Why Overwinter Peppers?
You can overwinter peppers year after year to keep your plants going strong. It prevents the usual cost and time needed to start peppers from seed or find them in greenhouses. Your overwintered peppers will be able to start producing well ahead of schedule compared to their freshly planted counterparts.
Additionally, by preserving your original plants, you’ll be able to keep getting fruits from a favorite plant or a particularly good producer. Some plants may have characteristics you like, such as a certain heat level.
The main con of overwintering peppers is the fact that they may not overwinter successfully. Despite our best efforts, some will not make it through the stress of being replanted and kept indoors. However, you will be more likely to have success when you follow these steps.

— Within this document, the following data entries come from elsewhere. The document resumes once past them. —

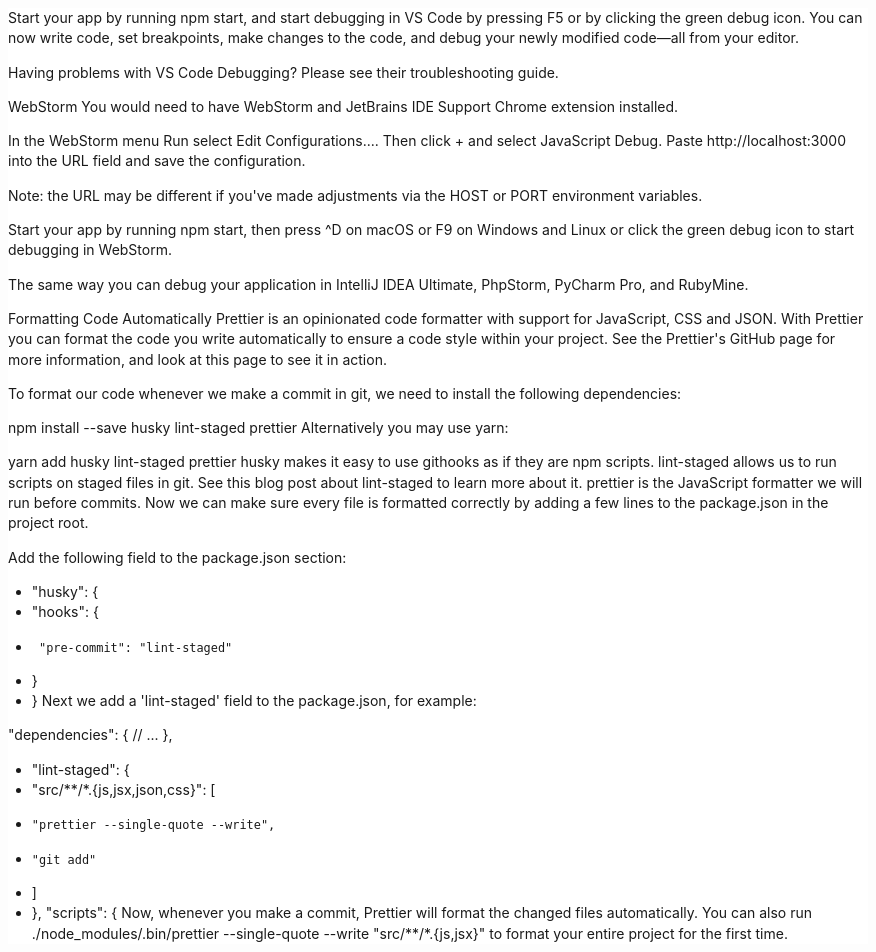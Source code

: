 Start your app by running npm start, and start debugging in VS Code by pressing F5 or by clicking the green debug icon. You can now write code, set breakpoints, make changes to the code, and debug your newly modified code—all from your editor.

Having problems with VS Code Debugging? Please see their troubleshooting guide.

WebStorm
You would need to have WebStorm and JetBrains IDE Support Chrome extension installed.

In the WebStorm menu Run select Edit Configurations.... Then click + and select JavaScript Debug. Paste http://localhost:3000 into the URL field and save the configuration.

Note: the URL may be different if you've made adjustments via the HOST or PORT environment variables.

Start your app by running npm start, then press ^D on macOS or F9 on Windows and Linux or click the green debug icon to start debugging in WebStorm.

The same way you can debug your application in IntelliJ IDEA Ultimate, PhpStorm, PyCharm Pro, and RubyMine.

Formatting Code Automatically
Prettier is an opinionated code formatter with support for JavaScript, CSS and JSON. With Prettier you can format the code you write automatically to ensure a code style within your project. See the Prettier's GitHub page for more information, and look at this page to see it in action.

To format our code whenever we make a commit in git, we need to install the following dependencies:

npm install --save husky lint-staged prettier
Alternatively you may use yarn:

yarn add husky lint-staged prettier
husky makes it easy to use githooks as if they are npm scripts.
lint-staged allows us to run scripts on staged files in git. See this blog post about lint-staged to learn more about it.
prettier is the JavaScript formatter we will run before commits.
Now we can make sure every file is formatted correctly by adding a few lines to the package.json in the project root.

Add the following field to the package.json section:

+  "husky": {
+    "hooks": {
+      "pre-commit": "lint-staged"
+    }
+  }
Next we add a 'lint-staged' field to the package.json, for example:

  "dependencies": {
    // ...
  },
+ "lint-staged": {
+   "src/**/*.{js,jsx,json,css}": [
+     "prettier --single-quote --write",
+     "git add"
+   ]
+ },
  "scripts": {
Now, whenever you make a commit, Prettier will format the changed files automatically. You can also run ./node_modules/.bin/prettier --single-quote --write "src/**/*.{js,jsx}" to format your entire project for the first time.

Pepper Production During Winter
When you overwinter pepper plants, they typically won’t provide fresh peppers throughout the cold months. The process preserves the plants, but they’ll go dormant. They’ll begin producing again when planted outdoors in spring.
In a few rare cases, if you do have a very warm house with lots of sun or a strong grow light, you may be able to harvest peppers for a while longer by following the usual tips for growing peppers in containers.
That said, if you really want fresh peppers throughout the year, you’ll be better off starting fresh seeds.
How to Overwinter Peppers
Peppers are tropical plants, which means they’re not too fond of frosty temps! While those in warmer climates can simply cover the peppers when it gets chilly, all of us in the northeast need to be overwintering peppers indoors to protect them from the harsh conditions. Here’s how:
Step 1: Pick the Right Peppers
While you can overwinter any peppers, some plants will do better than others. The best peppers to overwinter include any that have produced well and were hardy throughout the year. You can overwinter any variety, including bell peppers, as well as hot peppers like habaneros, ghost peppers, and jalapenos.
Skip trying to overwinter smaller, weaker plants that have had fewer fruits. Even strong plants don’t always make it through their dormancy period, and weaker ones won’t be worth the effort.
Step 2: Prepare Peppers for Overwintering
Start the process of overwintering your peppers when nighttime temperatures regularly reach 45-50 degrees.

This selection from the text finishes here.